Its charming rhyme and heartwarming message that children’s many questions are welcomed and their wondering is loved make the book perfect for storytime, home, and the preschool classroom.

All the Time Series
Written from the perspective of an adult speaking to a child, these rhyming books help young children know that they are deserving of love through life's ups and downs and show them all the ways they’re supported as they continue to grow and learn



The rapid fire of questions and curiosity usually sparks irritation, but here, it shares the joy of discovery and hits like a warm embrace.

Parents and caretakers of readers in this intended age group know the constant word 'why' all to well, but instead of growing frustrated, these pages celebrate the search for understanding. Every page holds, at least, two questions coming from a child as it goes through various experiences during the day. Some are whimsical, while others are pretty straight forward. Each of them shows an interest to learn more about the world around the child. After each set of questions, the phrase 'You wonder all the time' hits before turning the page to the next inquiry.

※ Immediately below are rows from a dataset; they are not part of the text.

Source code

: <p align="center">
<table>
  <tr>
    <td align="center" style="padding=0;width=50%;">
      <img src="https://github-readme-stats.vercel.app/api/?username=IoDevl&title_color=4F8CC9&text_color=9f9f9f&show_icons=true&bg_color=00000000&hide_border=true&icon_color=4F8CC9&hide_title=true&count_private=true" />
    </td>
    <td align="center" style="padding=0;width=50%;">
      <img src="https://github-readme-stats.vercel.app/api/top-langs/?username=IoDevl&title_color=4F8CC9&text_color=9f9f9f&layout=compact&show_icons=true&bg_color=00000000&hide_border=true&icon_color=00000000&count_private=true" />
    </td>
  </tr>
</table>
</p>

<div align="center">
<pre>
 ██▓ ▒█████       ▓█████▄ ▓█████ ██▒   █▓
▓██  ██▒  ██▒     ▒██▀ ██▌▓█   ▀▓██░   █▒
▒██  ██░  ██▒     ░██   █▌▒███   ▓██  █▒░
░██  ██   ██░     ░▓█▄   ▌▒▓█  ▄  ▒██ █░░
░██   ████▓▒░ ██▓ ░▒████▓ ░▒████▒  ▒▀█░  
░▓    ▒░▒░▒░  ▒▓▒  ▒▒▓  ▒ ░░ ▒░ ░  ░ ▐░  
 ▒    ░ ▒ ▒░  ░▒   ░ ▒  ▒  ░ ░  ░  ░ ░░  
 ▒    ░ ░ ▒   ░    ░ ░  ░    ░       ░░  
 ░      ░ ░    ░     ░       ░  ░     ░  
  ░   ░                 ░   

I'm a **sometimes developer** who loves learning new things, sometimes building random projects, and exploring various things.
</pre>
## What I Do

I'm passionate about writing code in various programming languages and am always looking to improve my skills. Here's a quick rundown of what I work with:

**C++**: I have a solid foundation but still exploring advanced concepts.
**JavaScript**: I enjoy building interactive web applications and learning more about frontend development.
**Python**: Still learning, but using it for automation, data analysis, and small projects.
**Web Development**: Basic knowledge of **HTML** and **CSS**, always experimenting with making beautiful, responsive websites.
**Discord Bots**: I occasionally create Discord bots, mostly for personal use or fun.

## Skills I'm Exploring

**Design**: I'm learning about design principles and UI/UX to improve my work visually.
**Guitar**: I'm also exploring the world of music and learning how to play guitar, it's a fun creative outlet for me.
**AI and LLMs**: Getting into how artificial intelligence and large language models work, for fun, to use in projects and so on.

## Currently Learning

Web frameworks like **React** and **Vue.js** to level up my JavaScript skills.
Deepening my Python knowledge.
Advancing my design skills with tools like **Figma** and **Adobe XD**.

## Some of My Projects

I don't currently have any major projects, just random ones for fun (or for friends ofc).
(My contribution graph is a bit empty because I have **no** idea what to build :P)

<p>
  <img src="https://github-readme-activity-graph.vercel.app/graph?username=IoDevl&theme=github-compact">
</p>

The illustrations are bright, colorful, fill the entire page and add quite a bit of detail. The concentration and curiosity of the child is obvious as it goes through very familiar activities. The parents are always there and radiate an open and caring atmosphere full of snuggles and hugs. Security, warmth and acceptance shine from every scene to make this a feel-good read.

Questions meet a poetic rhythm and flow as questions carry all the way through. Some are very down-to-earth (such as why do I shiver), while others take a sillier direction (such as if we rode a T.Rex, would the forest floor shake). There's something for every reader/listener to identify with, and this does make it a great read aloud for even group settings. With the repeated phrase at the end of each 2-page spread, the main theme stays clear, while also offering something listeners can join in on each time. 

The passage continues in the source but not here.